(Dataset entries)
——————

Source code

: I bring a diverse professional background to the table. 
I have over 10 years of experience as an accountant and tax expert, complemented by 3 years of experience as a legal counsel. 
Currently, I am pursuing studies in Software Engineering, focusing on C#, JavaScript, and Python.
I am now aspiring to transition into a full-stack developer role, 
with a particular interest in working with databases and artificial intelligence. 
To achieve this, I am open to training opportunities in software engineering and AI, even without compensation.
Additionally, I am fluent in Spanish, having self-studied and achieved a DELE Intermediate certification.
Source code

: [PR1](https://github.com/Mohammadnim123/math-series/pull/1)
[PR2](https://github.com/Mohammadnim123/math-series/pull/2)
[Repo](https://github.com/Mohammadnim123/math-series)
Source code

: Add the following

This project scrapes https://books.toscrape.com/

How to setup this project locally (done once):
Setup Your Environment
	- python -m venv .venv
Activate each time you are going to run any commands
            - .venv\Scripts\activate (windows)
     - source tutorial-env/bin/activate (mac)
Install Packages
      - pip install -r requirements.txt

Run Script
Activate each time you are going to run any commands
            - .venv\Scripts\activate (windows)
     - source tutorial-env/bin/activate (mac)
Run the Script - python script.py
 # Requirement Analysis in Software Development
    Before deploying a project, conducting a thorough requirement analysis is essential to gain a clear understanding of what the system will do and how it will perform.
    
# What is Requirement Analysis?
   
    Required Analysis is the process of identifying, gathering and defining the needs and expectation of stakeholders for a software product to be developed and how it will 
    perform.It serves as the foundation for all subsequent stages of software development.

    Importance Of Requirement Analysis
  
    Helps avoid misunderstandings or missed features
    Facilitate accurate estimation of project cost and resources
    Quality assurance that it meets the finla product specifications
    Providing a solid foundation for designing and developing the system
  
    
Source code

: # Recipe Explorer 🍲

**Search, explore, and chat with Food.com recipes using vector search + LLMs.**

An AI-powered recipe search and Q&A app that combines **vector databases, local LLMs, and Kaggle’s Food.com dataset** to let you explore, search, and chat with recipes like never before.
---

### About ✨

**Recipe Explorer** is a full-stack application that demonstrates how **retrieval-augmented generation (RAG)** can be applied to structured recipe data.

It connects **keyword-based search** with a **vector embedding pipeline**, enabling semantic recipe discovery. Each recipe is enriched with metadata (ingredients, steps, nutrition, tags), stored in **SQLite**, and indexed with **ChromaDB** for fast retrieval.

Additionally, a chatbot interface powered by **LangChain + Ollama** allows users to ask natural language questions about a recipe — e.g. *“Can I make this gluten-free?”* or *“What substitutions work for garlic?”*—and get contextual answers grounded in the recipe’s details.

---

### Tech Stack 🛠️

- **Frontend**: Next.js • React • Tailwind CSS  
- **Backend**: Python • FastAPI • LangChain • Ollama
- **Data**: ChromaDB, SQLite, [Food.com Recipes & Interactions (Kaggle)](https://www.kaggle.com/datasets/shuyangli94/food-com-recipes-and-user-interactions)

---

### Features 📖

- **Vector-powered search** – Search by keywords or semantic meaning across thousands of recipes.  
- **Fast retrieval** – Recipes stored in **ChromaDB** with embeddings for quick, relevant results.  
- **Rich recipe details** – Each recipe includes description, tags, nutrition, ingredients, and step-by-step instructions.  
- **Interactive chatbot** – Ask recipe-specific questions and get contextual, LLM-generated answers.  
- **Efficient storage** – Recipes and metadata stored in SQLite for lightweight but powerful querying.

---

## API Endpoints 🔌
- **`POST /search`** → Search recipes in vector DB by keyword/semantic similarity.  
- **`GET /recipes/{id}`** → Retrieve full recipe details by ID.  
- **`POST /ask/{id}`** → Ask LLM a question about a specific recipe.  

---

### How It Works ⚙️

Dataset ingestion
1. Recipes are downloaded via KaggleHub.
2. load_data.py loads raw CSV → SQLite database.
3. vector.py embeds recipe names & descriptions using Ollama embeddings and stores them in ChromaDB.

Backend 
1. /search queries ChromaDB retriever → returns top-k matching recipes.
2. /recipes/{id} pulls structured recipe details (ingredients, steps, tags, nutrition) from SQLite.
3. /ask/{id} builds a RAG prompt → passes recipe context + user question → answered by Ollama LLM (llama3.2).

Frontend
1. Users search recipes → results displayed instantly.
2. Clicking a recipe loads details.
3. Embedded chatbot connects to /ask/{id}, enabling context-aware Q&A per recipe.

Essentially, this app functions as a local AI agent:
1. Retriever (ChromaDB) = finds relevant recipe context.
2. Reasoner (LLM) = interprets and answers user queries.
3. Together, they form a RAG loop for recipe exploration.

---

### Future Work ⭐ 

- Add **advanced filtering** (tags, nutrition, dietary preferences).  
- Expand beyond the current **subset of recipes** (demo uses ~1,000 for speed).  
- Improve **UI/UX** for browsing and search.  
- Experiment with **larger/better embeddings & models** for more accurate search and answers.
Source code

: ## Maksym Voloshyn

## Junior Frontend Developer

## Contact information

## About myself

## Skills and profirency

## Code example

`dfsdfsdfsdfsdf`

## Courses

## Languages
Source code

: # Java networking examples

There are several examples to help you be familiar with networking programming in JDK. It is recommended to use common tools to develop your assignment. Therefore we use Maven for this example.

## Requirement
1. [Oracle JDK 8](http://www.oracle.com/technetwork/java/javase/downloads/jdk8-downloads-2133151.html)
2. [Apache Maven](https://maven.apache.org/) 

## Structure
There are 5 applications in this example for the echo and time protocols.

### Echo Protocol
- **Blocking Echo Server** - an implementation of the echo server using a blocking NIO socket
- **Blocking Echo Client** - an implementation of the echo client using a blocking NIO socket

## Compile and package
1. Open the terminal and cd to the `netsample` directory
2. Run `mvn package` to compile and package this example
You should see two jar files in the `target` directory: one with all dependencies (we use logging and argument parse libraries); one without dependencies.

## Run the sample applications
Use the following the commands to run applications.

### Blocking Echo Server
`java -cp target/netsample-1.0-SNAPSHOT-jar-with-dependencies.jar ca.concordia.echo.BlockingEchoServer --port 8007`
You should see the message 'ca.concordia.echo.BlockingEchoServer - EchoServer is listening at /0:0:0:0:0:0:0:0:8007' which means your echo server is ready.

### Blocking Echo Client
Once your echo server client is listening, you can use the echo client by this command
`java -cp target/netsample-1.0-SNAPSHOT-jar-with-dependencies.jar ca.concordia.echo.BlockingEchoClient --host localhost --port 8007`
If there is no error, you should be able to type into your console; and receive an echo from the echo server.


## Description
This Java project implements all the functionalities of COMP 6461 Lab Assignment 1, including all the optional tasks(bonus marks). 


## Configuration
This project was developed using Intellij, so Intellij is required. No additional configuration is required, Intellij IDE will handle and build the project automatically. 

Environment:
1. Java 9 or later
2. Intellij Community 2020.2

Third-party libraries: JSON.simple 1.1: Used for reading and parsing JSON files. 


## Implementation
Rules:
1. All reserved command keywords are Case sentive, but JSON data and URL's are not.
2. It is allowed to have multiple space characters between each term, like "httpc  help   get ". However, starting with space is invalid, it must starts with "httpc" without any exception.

——————

Every entry is to be copied exactly, with none omitted.

Source code

: I bring a diverse professional background to the table. 
I have over 10 years of experience as an accountant and tax expert, complemented by 3 years of experience as a legal counsel. 
Currently, I am pursuing studies in Software Engineering, focusing on C#, JavaScript, and Python.
I am now aspiring to transition into a full-stack developer role, 
with a particular interest in working with databases and artificial intelligence. 
To achieve this, I am open to training opportunities in software engineering and AI, even without compensation.
Additionally, I am fluent in Spanish, having self-studied and achieved a DELE Intermediate certification.
Source code

: [PR1](https://github.com/Mohammadnim123/math-series/pull/1)
[PR2](https://github.com/Mohammadnim123/math-series/pull/2)
[Repo](https://github.com/Mohammadnim123/math-series)
Source code

: Add the following

This project scrapes https://books.toscrape.com/

How to setup this project locally (done once):
Setup Your Environment
	- python -m venv .venv
Activate each time you are going to run any commands
            - .venv\Scripts\activate (windows)
     - source tutorial-env/bin/activate (mac)
Install Packages
      - pip install -r requirements.txt

Run Script
Activate each time you are going to run any commands
            - .venv\Scripts\activate (windows)
     - source tutorial-env/bin/activate (mac)
Run the Script - python script.py
 # Requirement Analysis in Software Development
    Before deploying a project, conducting a thorough requirement analysis is essential to gain a clear understanding of what the system will do and how it will perform.
    
# What is Requirement Analysis?
   
    Required Analysis is the process of identifying, gathering and defining the needs and expectation of stakeholders for a software product to be developed and how it will 
    perform.It serves as the foundation for all subsequent stages of software development.

    Importance Of Requirement Analysis
  
    Helps avoid misunderstandings or missed features
    Facilitate accurate estimation of project cost and resources
    Quality assurance that it meets the finla product specifications
    Providing a solid foundation for designing and developing the system
  
    
Source code

: # Recipe Explorer 🍲

**Search, explore, and chat with Food.com recipes using vector search + LLMs.**

An AI-powered recipe search and Q&A app that combines **vector databases, local LLMs, and Kaggle’s Food.com dataset** to let you explore, search, and chat with recipes like never before.
---

### About ✨

**Recipe Explorer** is a full-stack application that demonstrates how **retrieval-augmented generation (RAG)** can be applied to structured recipe data.

It connects **keyword-based search** with a **vector embedding pipeline**, enabling semantic recipe discovery. Each recipe is enriched with metadata (ingredients, steps, nutrition, tags), stored in **SQLite**, and indexed with **ChromaDB** for fast retrieval.

Additionally, a chatbot interface powered by **LangChain + Ollama** allows users to ask natural language questions about a recipe — e.g. *“Can I make this gluten-free?”* or *“What substitutions work for garlic?”*—and get contextual answers grounded in the recipe’s details.

---

### Tech Stack 🛠️

- **Frontend**: Next.js • React • Tailwind CSS  
- **Backend**: Python • FastAPI • LangChain • Ollama
- **Data**: ChromaDB, SQLite, [Food.com Recipes & Interactions (Kaggle)](https://www.kaggle.com/datasets/shuyangli94/food-com-recipes-and-user-interactions)

---

### Features 📖

- **Vector-powered search** – Search by keywords or semantic meaning across thousands of recipes.  
- **Fast retrieval** – Recipes stored in **ChromaDB** with embeddings for quick, relevant results.  
- **Rich recipe details** – Each recipe includes description, tags, nutrition, ingredients, and step-by-step instructions.  
- **Interactive chatbot** – Ask recipe-specific questions and get contextual, LLM-generated answers.  
- **Efficient storage** – Recipes and metadata stored in SQLite for lightweight but powerful querying.

---

## API Endpoints 🔌
- **`POST /search`** → Search recipes in vector DB by keyword/semantic similarity.  
- **`GET /recipes/{id}`** → Retrieve full recipe details by ID.  
- **`POST /ask/{id}`** → Ask LLM a question about a specific recipe.  

---

### How It Works ⚙️

Dataset ingestion
1. Recipes are downloaded via KaggleHub.
2. load_data.py loads raw CSV → SQLite database.
3. vector.py embeds recipe names & descriptions using Ollama embeddings and stores them in ChromaDB.

Backend 
1. /search queries ChromaDB retriever → returns top-k matching recipes.
2. /recipes/{id} pulls structured recipe details (ingredients, steps, tags, nutrition) from SQLite.
3. /ask/{id} builds a RAG prompt → passes recipe context + user question → answered by Ollama LLM (llama3.2).

Frontend
1. Users search recipes → results displayed instantly.
2. Clicking a recipe loads details.
3. Embedded chatbot connects to /ask/{id}, enabling context-aware Q&A per recipe.

Essentially, this app functions as a local AI agent:
1. Retriever (ChromaDB) = finds relevant recipe context.
2. Reasoner (LLM) = interprets and answers user queries.
3. Together, they form a RAG loop for recipe exploration.

---

### Future Work ⭐ 

- Add **advanced filtering** (tags, nutrition, dietary preferences).  
- Expand beyond the current **subset of recipes** (demo uses ~1,000 for speed).  
- Improve **UI/UX** for browsing and search.  
- Experiment with **larger/better embeddings & models** for more accurate search and answers.
Source code

: ## Maksym Voloshyn

## Junior Frontend Developer

## Contact information

## About myself

## Skills and profirency

## Code example

`dfsdfsdfsdfsdf`

## Courses

## Languages
Source code

: # Java networking examples

There are several examples to help you be familiar with networking programming in JDK. It is recommended to use common tools to develop your assignment. Therefore we use Maven for this example.

## Requirement
1. [Oracle JDK 8](http://www.oracle.com/technetwork/java/javase/downloads/jdk8-downloads-2133151.html)
2. [Apache Maven](https://maven.apache.org/) 

## Structure
There are 5 applications in this example for the echo and time protocols.

### Echo Protocol
- **Blocking Echo Server** - an implementation of the echo server using a blocking NIO socket
- **Blocking Echo Client** - an implementation of the echo client using a blocking NIO socket

## Compile and package
1. Open the terminal and cd to the `netsample` directory
2. Run `mvn package` to compile and package this example
You should see two jar files in the `target` directory: one with all dependencies (we use logging and argument parse libraries); one without dependencies.

## Run the sample applications
Use the following the commands to run applications.

### Blocking Echo Server
`java -cp target/netsample-1.0-SNAPSHOT-jar-with-dependencies.jar ca.concordia.echo.BlockingEchoServer --port 8007`
You should see the message 'ca.concordia.echo.BlockingEchoServer - EchoServer is listening at /0:0:0:0:0:0:0:0:8007' which means your echo server is ready.

### Blocking Echo Client
Once your echo server client is listening, you can use the echo client by this command
`java -cp target/netsample-1.0-SNAPSHOT-jar-with-dependencies.jar ca.concordia.echo.BlockingEchoClient --host localhost --port 8007`
If there is no error, you should be able to type into your console; and receive an echo from the echo server.


## Description
This Java project implements all the functionalities of COMP 6461 Lab Assignment 1, including all the optional tasks(bonus marks). 


## Configuration
This project was developed using Intellij, so Intellij is required. No additional configuration is required, Intellij IDE will handle and build the project automatically. 

Environment:
1. Java 9 or later
2. Intellij Community 2020.2

Third-party libraries: JSON.simple 1.1: Used for reading and parsing JSON files. 


## Implementation
Rules:
1. All reserved command keywords are Case sentive, but JSON data and URL's are not.
2. It is allowed to have multiple space characters between each term, like "httpc  help   get ". However, starting with space is invalid, it must starts with "httpc" without any exception.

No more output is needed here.